Raw data
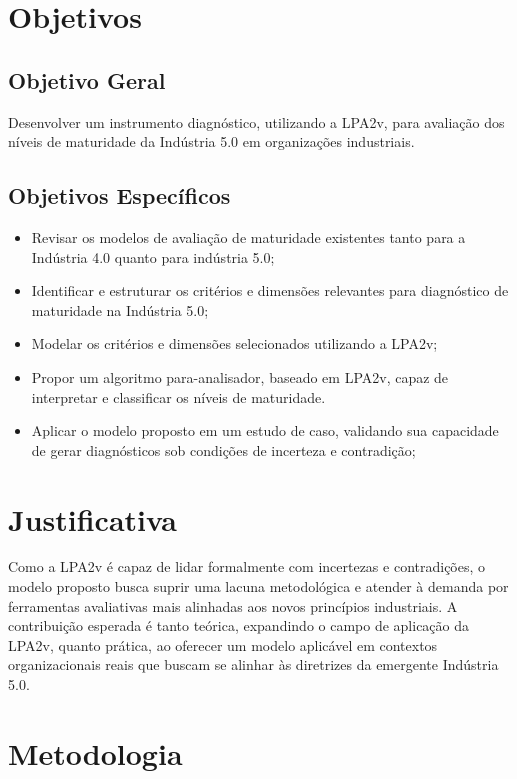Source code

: \section{Objetivos}

\subsection{Objetivo Geral}

Desenvolver um instrumento diagnóstico, utilizando a \gls{LPA2v}, para avaliação dos níveis de maturidade da Indústria 5.0 em organizações industriais.

\subsection{Objetivos Específicos}

\begin{itemize}
  \item Revisar os modelos de avaliação de maturidade existentes tanto para a Indústria 4.0 quanto para indústria 5.0;
  \item Identificar e estruturar os critérios e dimensões relevantes para diagnóstico de maturidade na Indústria 5.0;
  \item Modelar os critérios e dimensões selecionados utilizando a \gls{LPA2v};
  \item Propor um algoritmo para-analisador, baseado em \gls{LPA2v}, capaz de interpretar e classificar os níveis de maturidade.
  \item Aplicar o modelo proposto em um estudo de caso, validando sua capacidade de gerar diagnósticos sob condições de incerteza e contradição;
\end{itemize}

\section{Justificativa}

Como a \gls{LPA2v} é capaz  de lidar formalmente com incertezas e contradições, o modelo proposto busca suprir uma lacuna metodológica e atender à demanda por ferramentas avaliativas mais alinhadas aos novos princípios industriais. A contribuição esperada é tanto teórica, expandindo o campo de aplicação da \gls{LPA2v}, quanto prática, ao oferecer um modelo aplicável em contextos organizacionais reais que buscam se alinhar às diretrizes da emergente Indústria 5.0.

\section{Metodologia}

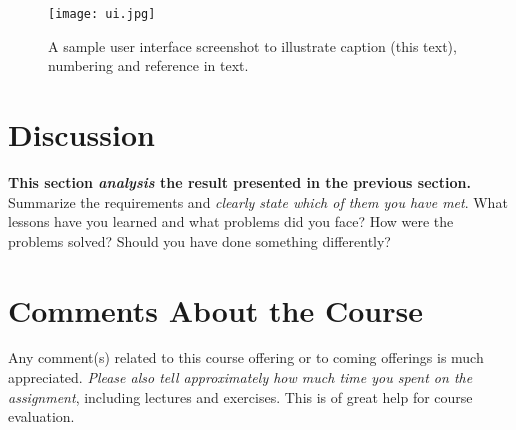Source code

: \documentclass[a4paper]{scrartcl}
\begin{document}
\begin{figure}[h!]
  \begin{center}
    \texttt{[image: ui.jpg]}
    \caption{A sample user interface screenshot to illustrate caption (this text), numbering and reference in text.}
    \label{fig:ui}
  \end{center}
\end{figure}

\section{Discussion}

\textbf{This section \textit{analysis} the result presented in the previous section.} \\

\noindent Summarize the requirements and \textit{clearly state which of them you have met}. What lessons have you learned and what problems did you face? How were the problems solved? Should you have done something differently?

\section{Comments About the Course}

Any comment(s) related to this course offering or to coming offerings is much appreciated. \textit{Please also tell approximately how much time you spent on the assignment}, including lectures and exercises. This is of great help for course evaluation.
\end{document}
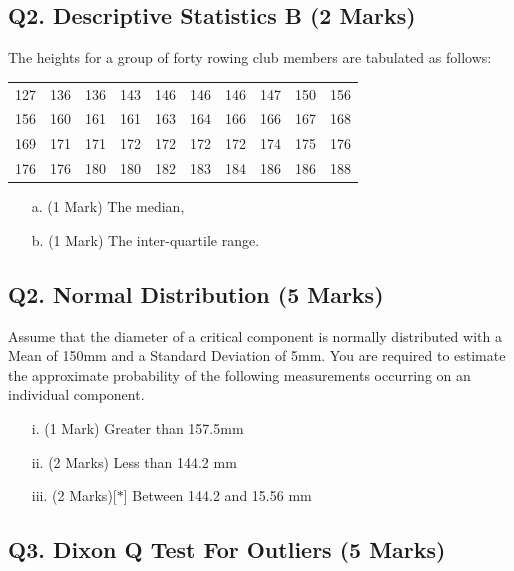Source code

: \documentclass[a4paper,12pt]{article}
\begin{document}
\subsection*{Q2. Descriptive Statistics B (2 Marks)} %
The heights for a group of forty rowing club members are tabulated as follows:

\begin{table}[ht]
	\begin{center}
		\begin{tabular}{|rrrrrrrrrr|}
			
			\hline
			127& 136& 136& 143& 146& 146& 146& 147& 150& 156\\
			156& 160& 161& 161& 163& 164& 166& 166& 167& 168\\
			169& 171& 171& 172& 172& 172& 172& 174& 175& 176\\
			176& 176& 180& 180& 182& 183& 184& 186& 186& 188\\
			\hline
		\end{tabular}
	\end{center}
\end{table}
\vspace{-0.5cm}
\begin{itemize}
	\item[a.] (1 Mark) The median,
	\item[b.] (1 Mark) The inter-quartile range.
\end{itemize}



\subsection*{Q2. Normal Distribution (5 Marks)} %
Assume that the diameter of a critical component is normally distributed with a Mean of 150mm and a Standard Deviation of 5mm. You are required  to estimate the approximate probability of the following measurements occurring on an individual component.
\begin{itemize}
	\item [i.](1 Mark)	Greater than 157.5mm
	\item [ii.](2 Marks) Less than 144.2 mm
	\item [iii.](2 Marks)[$\ast$] Between 144.2 and 15.56 mm
\end{itemize}
\bigskip


\subsection*{Q3. Dixon Q Test For Outliers (5 Marks)}
\end{document}
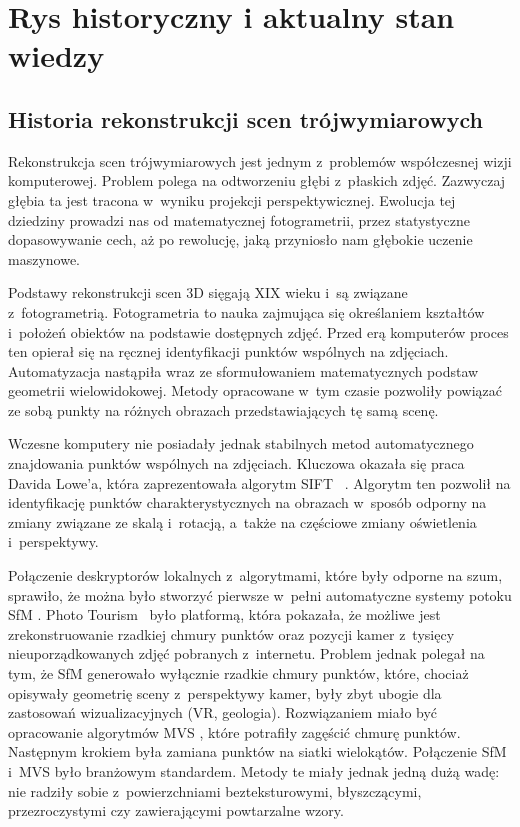 \chapter{Rys historyczny i aktualny stan wiedzy}
\label{chap:stan-wiedzy}


\section{Historia rekonstrukcji scen trójwymiarowych}
\label{sec:historia}

Rekonstrukcja scen trójwymiarowych jest jednym z~problemów współczesnej wizji
komputerowej. Problem polega na odtworzeniu głębi z~płaskich zdjęć.
Zazwyczaj głębia ta jest tracona w~wyniku projekcji perspektywicznej.
Ewolucja tej dziedziny prowadzi nas od matematycznej fotogrametrii, przez
statystyczne dopasowywanie cech, aż po rewolucję, jaką przyniosło nam głębokie
uczenie maszynowe.

Podstawy rekonstrukcji scen 3D sięgają XIX wieku i~są związane
z~fotogrametrią. Fotogrametria to nauka zajmująca się określaniem kształtów
i~położeń obiektów na podstawie dostępnych zdjęć. Przed erą komputerów proces
ten opierał się na ręcznej identyfikacji punktów wspólnych na zdjęciach.
Automatyzacja nastąpiła wraz ze sformułowaniem matematycznych podstaw geometrii
wielowidokowej. Metody opracowane w~tym czasie pozwoliły powiązać ze sobą
punkty na różnych obrazach przedstawiających tę samą scenę.

Wczesne komputery nie posiadały jednak stabilnych metod automatycznego
znajdowania punktów wspólnych na zdjęciach. Kluczowa okazała się praca
Davida Lowe'a, która zaprezentowała algorytm SIFT ~\cite{lowe2004sift}. Algorytm ten pozwolił na identyfikację punktów
charakterystycznych na obrazach w~sposób odporny na zmiany związane ze skalą
i~rotacją, a~także na częściowe zmiany oświetlenia i~perspektywy.

Połączenie deskryptorów lokalnych z~algorytmami, które były odporne na szum,
sprawiło, że można było stworzyć pierwsze w~pełni automatyczne systemy potoku SfM
. Photo Tourism~\cite{snavely2006phototourism} było
platformą, która pokazała, że możliwe jest zrekonstruowanie rzadkiej chmury
punktów oraz pozycji kamer z~tysięcy nieuporządkowanych zdjęć pobranych
z~internetu. Problem jednak polegał na tym, że SfM generowało wyłącznie rzadkie
chmury punktów, które, chociaż opisywały geometrię sceny z~perspektywy kamer,
były zbyt ubogie dla zastosowań wizualizacyjnych (VR, geologia). Rozwiązaniem
miało być opracowanie algorytmów MVS , które potrafiły
zagęścić chmurę punktów. Następnym krokiem była zamiana punktów na siatki
wielokątów. Połączenie SfM i~MVS było branżowym standardem. Metody te miały
jednak jedną dużą wadę: nie radziły sobie z~powierzchniami bezteksturowymi,
błyszczącymi, przezroczystymi czy zawierającymi powtarzalne wzory.

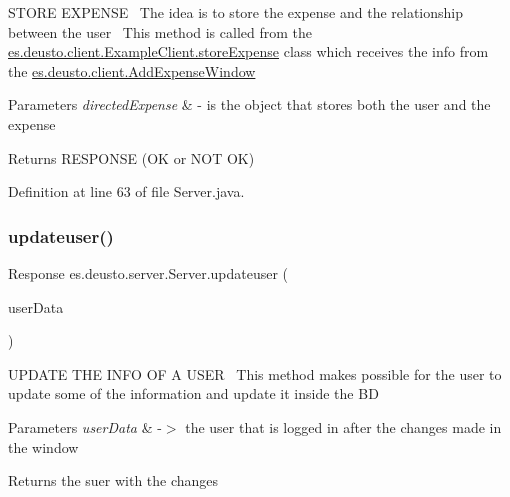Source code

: S\+T\+O\+RE E\+X\+P\+E\+N\+SE~\newline
The idea is to store the expense and the relationship between the user~\newline
 This method is called from the \hyperlink{classes_1_1deusto_1_1client_1_1_example_client_aba5fe3dfb882ef22d0bd49b5915871d3}{es.\+deusto.\+client.\+Example\+Client.\+store\+Expense} class which receives the info from the \hyperlink{classes_1_1deusto_1_1client_1_1_add_expense_window}{es.\+deusto.\+client.\+Add\+Expense\+Window}~\newline

\begin{DoxyParams}{Parameters}
{\em directed\+Expense} & -\/ is the object that stores both the user and the expense \\
\hline
\end{DoxyParams}
\begin{DoxyReturn}{Returns}
R\+E\+S\+P\+O\+N\+SE (OK or N\+OT OK) 
\end{DoxyReturn}


Definition at line 63 of file Server.\+java.

\mbox{\label{classes_1_1deusto_1_1server_1_1_server_aae24e983f2b93173ee25d366a522a936}} 
\subsubsection{\texorpdfstring{updateuser()}{updateuser()}}
{\footnotesize\ttfamily Response es.\+deusto.\+server.\+Server.\+updateuser (\begin{DoxyParamCaption}\item[{\hyperlink{classes_1_1deusto_1_1serialization_1_1_user_data}{User\+Data}}]{user\+Data }\end{DoxyParamCaption})}

U\+P\+D\+A\+TE T\+HE I\+N\+FO OF A U\+S\+ER~\newline
This method makes possible for the user to update some of the information and update it inside the BD


\begin{DoxyParams}{Parameters}
{\em user\+Data} & -\/$>$ the user that is logged in after the changes made in the window \\
\hline
\end{DoxyParams}
\begin{DoxyReturn}{Returns}
the suer with the changes 
\end{DoxyReturn}


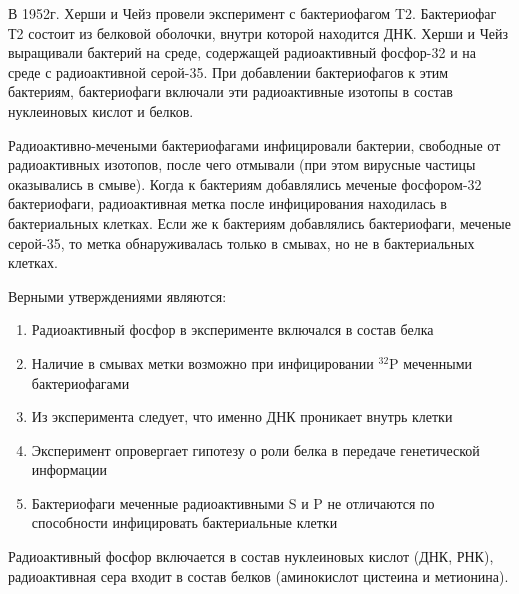 
В 1952г. Херши и Чейз провели
эксперимент с  бактериофагом T2.
Бактериофаг Т2 состоит из белковой оболочки, внутри которой находится ДНК.
Херши и Чейз выращивали бактерий на среде, содержащей радиоактивный фосфор-32 и
на среде с радиоактивной серой-35. При добавлении бактериофагов к этим
бактериям, бактериофаги включали эти радиоактивные изотопы в состав нуклеиновых
кислот и белков. 

Радиоактивно-мечеными
бактериофагами инфицировали бактерии, свободные от радиоактивных изотопов,
после чего отмывали (при этом вирусные частицы оказывались в смыве). Когда к
бактериям добавлялись меченые фосфором-32 бактериофаги, радиоактивная метка
после инфицирования находилась в бактериальных клетках. Если же к бактериям
добавлялись бактериофаги, меченые серой-35, то метка обнаруживалась только в
смывах, но не в бактериальных клетках.


Верными утверждениями являются:

\begin{enumerate}
    \item Радиоактивный фосфор в эксперименте включался в состав белка
    \item Наличие в смывах метки возможно при инфицировании $^{32}$P меченными бактериофагами
    \item Из эксперимента следует, что именно ДНК проникает внутрь клетки
    \item Эксперимент опровергает гипотезу о роли белка в передаче генетической информации
    \item Бактериофаги меченные радиоактивными S и P не отличаются по способности инфицировать бактериальные клетки
\end{enumerate}

\explanationSection

Радиоактивный фосфор включается в состав нуклеиновых кислот (ДНК, РНК), радиоактивная сера входит 
в состав белков (аминокислот цистеина и метионина).

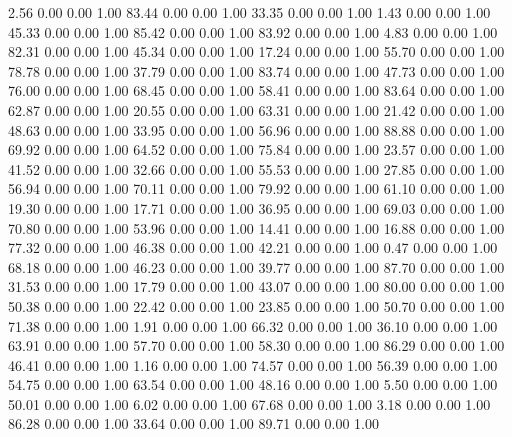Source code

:     2.56   0.00   0.00   1.00
   83.44   0.00   0.00   1.00
   33.35   0.00   0.00   1.00
    1.43   0.00   0.00   1.00
   45.33   0.00   0.00   1.00
   85.42   0.00   0.00   1.00
   83.92   0.00   0.00   1.00
    4.83   0.00   0.00   1.00
   82.31   0.00   0.00   1.00
   45.34   0.00   0.00   1.00
   17.24   0.00   0.00   1.00
   55.70   0.00   0.00   1.00
   78.78   0.00   0.00   1.00
   37.79   0.00   0.00   1.00
   83.74   0.00   0.00   1.00
   47.73   0.00   0.00   1.00
   76.00   0.00   0.00   1.00
   68.45   0.00   0.00   1.00
   58.41   0.00   0.00   1.00
   83.64   0.00   0.00   1.00
   62.87   0.00   0.00   1.00
   20.55   0.00   0.00   1.00
   63.31   0.00   0.00   1.00
   21.42   0.00   0.00   1.00
   48.63   0.00   0.00   1.00
   33.95   0.00   0.00   1.00
   56.96   0.00   0.00   1.00
   88.88   0.00   0.00   1.00
   69.92   0.00   0.00   1.00
   64.52   0.00   0.00   1.00
   75.84   0.00   0.00   1.00
   23.57   0.00   0.00   1.00
   41.52   0.00   0.00   1.00
   32.66   0.00   0.00   1.00
   55.53   0.00   0.00   1.00
   27.85   0.00   0.00   1.00
   56.94   0.00   0.00   1.00
   70.11   0.00   0.00   1.00
   79.92   0.00   0.00   1.00
   61.10   0.00   0.00   1.00
   19.30   0.00   0.00   1.00
   17.71   0.00   0.00   1.00
   36.95   0.00   0.00   1.00
   69.03   0.00   0.00   1.00
   70.80   0.00   0.00   1.00
   53.96   0.00   0.00   1.00
   14.41   0.00   0.00   1.00
   16.88   0.00   0.00   1.00
   77.32   0.00   0.00   1.00
   46.38   0.00   0.00   1.00
   42.21   0.00   0.00   1.00
    0.47   0.00   0.00   1.00
   68.18   0.00   0.00   1.00
   46.23   0.00   0.00   1.00
   39.77   0.00   0.00   1.00
   87.70   0.00   0.00   1.00
   31.53   0.00   0.00   1.00
   17.79   0.00   0.00   1.00
   43.07   0.00   0.00   1.00
   80.00   0.00   0.00   1.00
   50.38   0.00   0.00   1.00
   22.42   0.00   0.00   1.00
   23.85   0.00   0.00   1.00
   50.70   0.00   0.00   1.00
   71.38   0.00   0.00   1.00
    1.91   0.00   0.00   1.00
   66.32   0.00   0.00   1.00
   36.10   0.00   0.00   1.00
   63.91   0.00   0.00   1.00
   57.70   0.00   0.00   1.00
   58.30   0.00   0.00   1.00
   86.29   0.00   0.00   1.00
   46.41   0.00   0.00   1.00
    1.16   0.00   0.00   1.00
   74.57   0.00   0.00   1.00
   56.39   0.00   0.00   1.00
   54.75   0.00   0.00   1.00
   63.54   0.00   0.00   1.00
   48.16   0.00   0.00   1.00
    5.50   0.00   0.00   1.00
   50.01   0.00   0.00   1.00
    6.02   0.00   0.00   1.00
   67.68   0.00   0.00   1.00
    3.18   0.00   0.00   1.00
   86.28   0.00   0.00   1.00
   33.64   0.00   0.00   1.00
   89.71   0.00   0.00   1.00
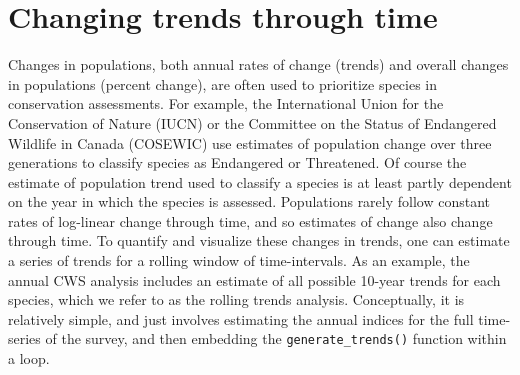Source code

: \documentclass[
]{book}
\begin{document}
\hypertarget{changing-trends-through-time}{%
\section{Changing trends through time}\label{changing-trends-through-time}}

Changes in populations, both annual rates of change (trends) and overall changes in populations (percent change), are often used to prioritize species in conservation assessments. For example, the International Union for the Conservation of Nature (IUCN) or the Committee on the Status of Endangered Wildlife in Canada (COSEWIC) use estimates of population change over three generations to classify species as Endangered or Threatened. Of course the estimate of population trend used to classify a species is at least partly dependent on the year in which the species is assessed. Populations rarely follow constant rates of log-linear change through time, and so estimates of change also change through time. To quantify and visualize these changes in trends, one can estimate a series of trends for a rolling window of time-intervals. As an example, the annual CWS analysis includes an estimate of all possible 10-year trends for each species, which we refer to as the rolling trends analysis. Conceptually, it is relatively simple, and just involves estimating the annual indices for the full time-series of the survey, and then embedding the \texttt{generate\_trends()} function within a loop.
\end{document}
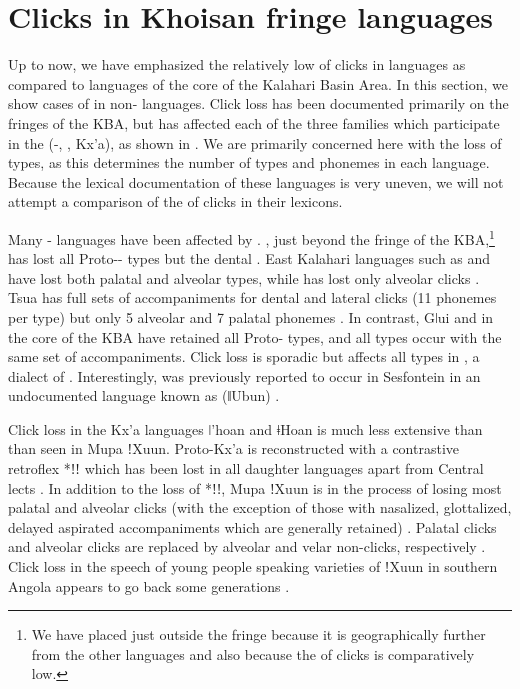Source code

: \documentclass[output=paper
,newtxmath
,modfonts
,nonflat]{langsci/langscibook}
\begin{document}
\section{Clicks in Khoisan fringe languages}\label{sec:sands:5}

Up to now, we have emphasized the relatively low  of clicks in  languages as compared to languages of the core of the Kalahari Basin Area. In this section, we show cases of  in non- languages. Click loss has been documented primarily on the fringes of the KBA, but has affected each of the three families which participate in the  (-, , Kx'a), as shown in . We are primarily concerned here with the loss of  types, as this determines the number of  types and  phonemes in each language. Because the lexical documentation of these languages is very uneven, we will not attempt a comparison of the  of clicks in their lexicons. 

Many - languages have been affected by  \citep{Traill1997}. , just beyond the fringe of the KBA,\footnote{We have placed  just outside the fringe because it is geographically further from the other languages and also because the  of clicks is comparatively low.} has lost all Proto--  types but the dental \citep{fehn-toappear-a}. East Kalahari  languages such as  and  have lost both palatal and alveolar  types, while  has lost only alveolar clicks \citep{fehn-toappear-a}. Tsua has full sets of accompaniments for dental and lateral clicks (11 phonemes per  type) but only 5 alveolar and 7 palatal  phonemes \citep{Mathes2016}. In contrast, Gǀui and  in the core of the KBA have retained all Proto-  types, and all  types occur with the same set of accompaniments. Click loss is sporadic but affects all  types in  \citep{Job2014}, a dialect of . Interestingly,  was previously reported to occur in Sesfontein in an undocumented  language known as  (ǁUbun) \citep[45]{vanwarmelo1951}. 

Click loss in the Kx'a languages ǀ'hoan and ǂHoan is much less extensive than than seen in Mupa ǃXuun. Proto-Kx'a is reconstructed with a contrastive retroflex  *ǃǃ which has been lost in all daughter languages apart from Central  lects \citep{Heine2010,Sands2010}. In addition to the loss of *ǃǃ, Mupa ǃXuun is in the process of losing most palatal and alveolar clicks (with the exception of those with nasalized, glottalized, delayed aspirated accompaniments which are generally retained) \citep{fehn-toappear-b}. Palatal clicks and alveolar clicks are replaced by alveolar and velar non-clicks, respectively \citep{fehn-toappear-b}. Click loss in the speech of young people speaking varieties of \linebreak ǃXuun in southern Angola appears to go back some generations \citep{Bleek1928,Traill1997}. 
\end{document}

Task details
Which lines of the data include the string "związane"? Copy each of them.

Task response
Podstawy rekonstrukcji scen 3D sięgają XIX wieku i~są związane
charakterystycznych na obrazach w~sposób odporny na zmiany związane ze skalą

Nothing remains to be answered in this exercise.